- Born: Jetty Kehlmann 1813 Lemberg, Galicia, Austrian Empire
- Died: 1891 (aged 77–78) Lemberg, Galicia, Austria-Hungary
- Writing career
- Language: Hebrew

= Jetty Wohllerner =

Galician Jewish writer

Jetty Wohllerner (יענטא וואָהללערנער; 1813–1891) was a Galician Jewish writer.

==Biography==
Jetty Wohllerner was born in Lemberg into a poor Jewish family. At the age of eight, after having passed her examination in primary instruction, she was taken by her father, Michael Kehlmann, into his office as an accountant. She meanwhile attended the Hebrew lessons given to her brothers, and in her spare moments read the Bible in Hebrew. Inspired by the Hebrew writings of Anna Maria van Schurman, and she persuaded her father to hire a Hebrew teacher for her. The Polish physician Goldschmied, then a student at Lemberg, was entrusted with her Hebrew education.

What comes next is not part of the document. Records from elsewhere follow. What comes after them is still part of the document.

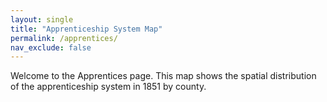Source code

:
```yaml
---
layout: single
title: "Apprenticeship System Map"
permalink: /apprentices/
nav_exclude: false
---
```


Welcome to the Apprentices page. This map shows the spatial distribution of the apprenticeship system in 1851 by county.

<!-- Load D3 -->
<script src="https://d3js.org/d3.v7.min.js"></script>

<!-- SVG container -->
<div id="map-container">
  <svg width="960" height="600"></svg>
</div>

<!-- Optional styling -->
<style>
#region-tooltip {
  position: absolute;
  background-color: white;
  border: 1px solid gray;
  padding: 5px 10px;
  font-size: 14px;
  pointer-events: none;
  visibility: hidden;
}
</style>

<!-- Tooltip element -->
<div id="region-tooltip"></div>

<!-- Load the map script -->
<script src="/assets/maps/map.js"></script>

At the age of fourteen she was betrothed to L. Rosanes of Brody, and carried on a correspondence in Hebrew with him. Her fiancé died, however; and she was married several years later to Samson Wohllerner.

Wohllerner published Hebrew poems and essays in various maskilic journals. The greater portion of her correspondence, noteworthy for its style and purity of language, was published in Kokhevei Yitzḥak and Ha-Boker Or, while two letters, one to Meyer Kayserling and one to Goldschmied, are found in Otzar ha-Sifrut.